Saké is not beer, but it is brewed grains. Saké is not wine, but alcohols also average in the tweens. Truly, any comparisons fall apart. For saké is uniquely Japanese: like Kimonos, matcha green tea, or Godzilla…taking a tea (?) break between destroying cities:
At sake’s core is rice, water, and a combo attack of mold and yeast. After different polishing levels have removed outer proteins, oils, and nasty congeners, the starchy core rests, then gets steeped, followed by a dual ferment with mold (Aspergillus oryzae) and yeast (wine’s old friend: Saccharomyces cerevisiae). Things get increasingly complicated: fancy saké ferments cool, volume is expanded with staggered additions of water and rice, carbon filtering, multiple pasturizations, a rest, final watering down to 15%, and aging….and breath.

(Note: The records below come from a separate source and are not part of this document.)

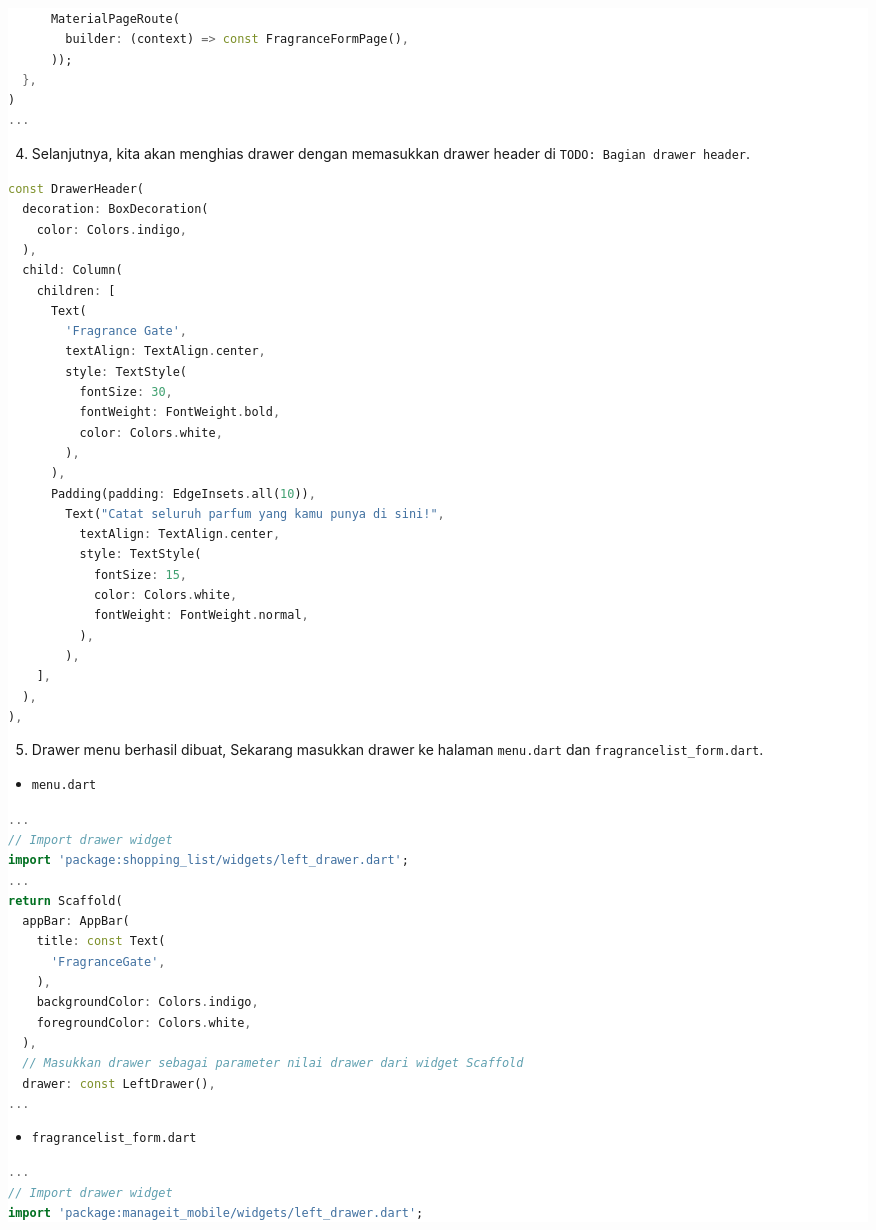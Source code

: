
 ```dart
      MaterialPageRoute(
        builder: (context) => const FragranceFormPage(),
      ));
  },
)
...
```
4. Selanjutnya, kita akan menghias drawer dengan memasukkan drawer header di `TODO: Bagian drawer header`.
```dart
const DrawerHeader(
  decoration: BoxDecoration(
    color: Colors.indigo,
  ),
  child: Column(
    children: [
      Text(
        'Fragrance Gate',
        textAlign: TextAlign.center,
        style: TextStyle(
          fontSize: 30,
          fontWeight: FontWeight.bold,
          color: Colors.white,
        ),
      ),
      Padding(padding: EdgeInsets.all(10)),
        Text("Catat seluruh parfum yang kamu punya di sini!",
          textAlign: TextAlign.center,
          style: TextStyle(
            fontSize: 15,
            color: Colors.white,
            fontWeight: FontWeight.normal,
          ),
        ),
    ],
  ),
),
```

5. Drawer menu berhasil dibuat, Sekarang masukkan drawer ke halaman `menu.dart` dan `fragrancelist_form.dart`. 

- `menu.dart`
```dart
...
// Import drawer widget
import 'package:shopping_list/widgets/left_drawer.dart';
...
return Scaffold(
  appBar: AppBar(
    title: const Text(
      'FragranceGate',
    ),
    backgroundColor: Colors.indigo,
    foregroundColor: Colors.white,
  ),
  // Masukkan drawer sebagai parameter nilai drawer dari widget Scaffold
  drawer: const LeftDrawer(),
...
```
- `fragrancelist_form.dart`
```dart
...
// Import drawer widget
import 'package:manageit_mobile/widgets/left_drawer.dart';
```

This Thirsty Thursday’s saké comes from the Nara Prefecture:
Appropriately, today’s saké, Harushika, translates into Spring Deer (founded in 1884). This is its Daiginjo grade, the highest level, which means 50% of the grain has been polished away, leaving only the sexy, starchy core behind.
Aromas: Complexity is an overused word, but not here. Light honey, lychee, and melon aromas play off bold fennel, aniseed, and caramel.
Palate: Perfectly synced medium sweetness lines up with refreshing acidity, coupled with an intense, eye-widening, palate seeking, clean alcohol that fills and warms the palate. The body feels medium plus. The texture is creamy.
Flavors: all-encompassing lychee, white honey, marzipan, sweet rice, rose petals. Insanely complex, long, yet not overpowering.
Conclusions: Indirectly, Harushika’s Daiginjo reminds me of a fantastic Hefeweizen or Gewurztraminer: equally refreshing as it is showy and demanding. Its quality, in my uneducated opinion, is outstanding (5 of 5). So is the price: starting at $55. But perfection has no price.